= What you need to do =
Tally the lines in the entries where the string "tenant" appears, and write only the total.

= Records to use =
****

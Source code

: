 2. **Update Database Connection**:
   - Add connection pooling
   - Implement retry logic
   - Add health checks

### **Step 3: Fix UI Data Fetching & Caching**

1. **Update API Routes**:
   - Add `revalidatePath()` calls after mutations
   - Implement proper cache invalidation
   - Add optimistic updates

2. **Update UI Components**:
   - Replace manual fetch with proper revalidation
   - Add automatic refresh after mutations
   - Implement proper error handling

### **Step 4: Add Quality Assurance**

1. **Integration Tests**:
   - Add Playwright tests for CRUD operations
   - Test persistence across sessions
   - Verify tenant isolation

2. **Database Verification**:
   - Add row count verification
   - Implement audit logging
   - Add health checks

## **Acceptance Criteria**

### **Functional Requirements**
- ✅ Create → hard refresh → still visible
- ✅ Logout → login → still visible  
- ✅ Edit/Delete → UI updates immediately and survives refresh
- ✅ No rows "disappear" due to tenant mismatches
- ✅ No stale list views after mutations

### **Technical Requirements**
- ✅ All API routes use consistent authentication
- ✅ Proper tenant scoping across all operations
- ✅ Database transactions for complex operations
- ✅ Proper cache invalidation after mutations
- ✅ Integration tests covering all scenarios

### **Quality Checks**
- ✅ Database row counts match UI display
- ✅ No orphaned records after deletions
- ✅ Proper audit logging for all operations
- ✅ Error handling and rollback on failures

****

= Answer below =
3